Give back exactly the lines of the entries below from the line with "Barplot Figure 3c" to the line with "to long format)", inclusive, and only those.
── Records for this exercise ──
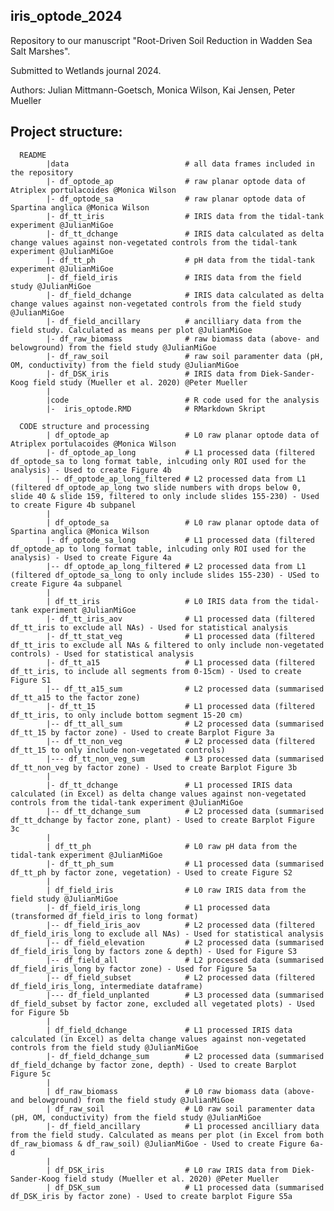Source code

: ## iris_optode_2024
Repository to our manuscript "Root-Driven Soil Reduction in Wadden Sea Salt Marshes".

Submitted to Wetlands journal 2024. 

Authors: Julian Mittmann-Goetsch, Monica Wilson, Kai Jensen, Peter Mueller

## Project structure:
      README         
            |data                          # all data frames included in the repository
            |- df_optode_ap                # raw planar optode data of Atriplex portulacoides @Monica Wilson
            |- df_optode_sa                # raw planar optode data of Spartina anglica @Monica Wilson
            |- df_tt_iris                  # IRIS data from the tidal-tank experiment @JulianMiGoe
            |- df_tt_dchange               # IRIS data calculated as delta change values against non-vegetated controls from the tidal-tank experiment @JulianMiGoe
            |- df_tt_ph                    # pH data from the tidal-tank experiment @JulianMiGoe
            |- df_field_iris               # IRIS data from the field study @JulianMiGoe
            |- df_field_dchange            # IRIS data calculated as delta change values against non-vegetated controls from the field study @JulianMiGoe
            |- df_field_ancillary          # ancilliary data from the field study. Calculated as means per plot @JulianMiGoe
            |- df_raw_biomass              # raw biomass data (above- and belowground) from the field study @JulianMiGoe 
            |- df_raw_soil                 # raw soil paramenter data (pH, OM, conductivity) from the field study @JulianMiGoe 
            |- df_DSK_iris                 # IRIS data from Diek-Sander-Koog field study (Mueller et al. 2020) @Peter Mueller 
            |
            |code                          # R code used for the analysis
            |-  iris_optode.RMD            # RMarkdown Skript 

      CODE structure and processing
            | df_optode_ap                 # L0 raw planar optode data of Atriplex portulacoides @Monica Wilson
            |- df_optode_ap_long           # L1 processed data (filtered df_optode_sa to long format table, inlcuding only ROI used for the analysis) - Used to create Figure 4b
            |-- df_optode_ap_long_filtered # L2 processed data from L1 (filtered df_optode_ap_long two slide numbers with drops below 0, slide 40 & slide 159, filtered to only include slides 155-230) - Used to create Figure 4b subpanel
            |
            | df_optode_sa                 # L0 raw planar optode data of Spartina anglica @Monica Wilson
            |- df_optode_sa_long           # L1 processed data (filtered df_optode_ap to long format table, inlcuding only ROI used for the analysis) - Used to create Figure 4a
            |-- df_optode_ap_long_filtered # L2 processed data from L1 (filtered df_optode_sa_long to only include slides 155-230) - USed to create Figure 4a subpanel
            |
            | df_tt_iris                   # L0 IRIS data from the tidal-tank experiment @JulianMiGoe
            |- df_tt_iris_aov              # L1 processed data (filtered df_tt_iris to exclude all NAs) - Used for statistical analysis
            |- df_tt_stat_veg              # L1 processed data (filtered df_tt_iris to exclude all NAs & filtered to only include non-vegetated controls) - Used for statistical analysis
            |- df_tt_a15                   # L1 processed data (filtered df_tt_iris, to include all segments from 0-15cm) - Used to create Figure S1
            |-- df_tt_a15_sum              # L2 processed data (summarised df_tt_a15 to the factor zone)
            |- df_tt_15                    # L1 processed data (filtered df_tt_iris, to only include bottom segment 15-20 cm) 
            |-- df_tt_all_sum              # L2 processed data (summarised df_tt_15 by factor zone) - Used to create Barplot Figure 3a
            |-- df_tt_non_veg              # L2 processed data (filtered df_tt_15 to only include non-vegetated controls) 
            |--- df_tt_non_veg_sum         # L3 processed data (summarised df_tt_non_veg by factor zone) - Used to create Barplot Figure 3b
            |
            |- df_tt_dchange               # L1 processed IRIS data calculated (in Excel) as delta change values against non-vegetated controls from the tidal-tank experiment @JulianMiGoe
            |-- df_tt_dchange_sum          # L2 processed data (summarised df_tt_dchange by factor zone, plant) - Used to create Barplot Figure 3c
            |
            | df_tt_ph                     # L0 raw pH data from the tidal-tank experiment @JulianMiGoe
            |- df_tt_ph_sum                # L1 processed data (summarised df_tt_ph by factor zone, vegetation) - Used to create Figure S2
            |
            | df_field_iris                # L0 raw IRIS data from the field study @JulianMiGoe
            |- df_field_iris_long          # L1 processed data (transformed df_field_iris to long format) 
            |-- df_field_iris_aov          # L2 processed data (filtered df_field_iris_long to exclude all NAs) - Used for statistical analysis
            |-- df_field_elevation         # L2 processed data (summarised df_field_iris_long by factors zone & depth) - Used for Figure S3
            |-- df_field_all               # L2 processed data (summarised df_field_iris_long by factor zone) - Used for Figure 5a
            |-- df_field_subset            # L2 processed data (filtered df_field_iris_long, intermediate dataframe) 
            |--- df_field_unplanted        # L3 processed data (summarised df_field_subset by factor zone, excluded all vegetated plots) - Used for Figure 5b
            |
            | df_field_dchange             # L1 processed IRIS data calculated (in Excel) as delta change values against non-vegetated controls from the field study @JulianMiGoe
            |- df_field_dchange_sum        # L2 processed data (summarised df_field_dchange by factor zone, depth) - Used to create Barplot Figure 5c
            |
            | df_raw_biomass               # L0 raw biomass data (above- and belowground) from the field study @JulianMiGoe 
            | df_raw_soil                  # L0 raw soil paramenter data (pH, OM, conductivity) from the field study @JulianMiGoe 
            |- df_field_ancillary          # L1 processed ancilliary data from the field study. Calculated as means per plot (in Excel from both df_raw_biomass & df_raw_soil) @JulianMiGoe - Used to create Figure 6a-d
            |
            | df_DSK_iris                  # L0 raw IRIS data from Diek-Sander-Koog field study (Mueller et al. 2020) @Peter Mueller 
            | df_DSK_sum                   # L1 processed data (summarised df_DSK_iris by factor zone) - Used to create barplot Figure S5a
───
- _Response to this task_
            |-- df_tt_dchange_sum          # L2 processed data (summarised df_tt_dchange by factor zone, plant) - Used to create Barplot Figure 3c
            |
            | df_tt_ph                     # L0 raw pH data from the tidal-tank experiment @JulianMiGoe
            |- df_tt_ph_sum                # L1 processed data (summarised df_tt_ph by factor zone, vegetation) - Used to create Figure S2
            |
            | df_field_iris                # L0 raw IRIS data from the field study @JulianMiGoe
            |- df_field_iris_long          # L1 processed data (transformed df_field_iris to long format) 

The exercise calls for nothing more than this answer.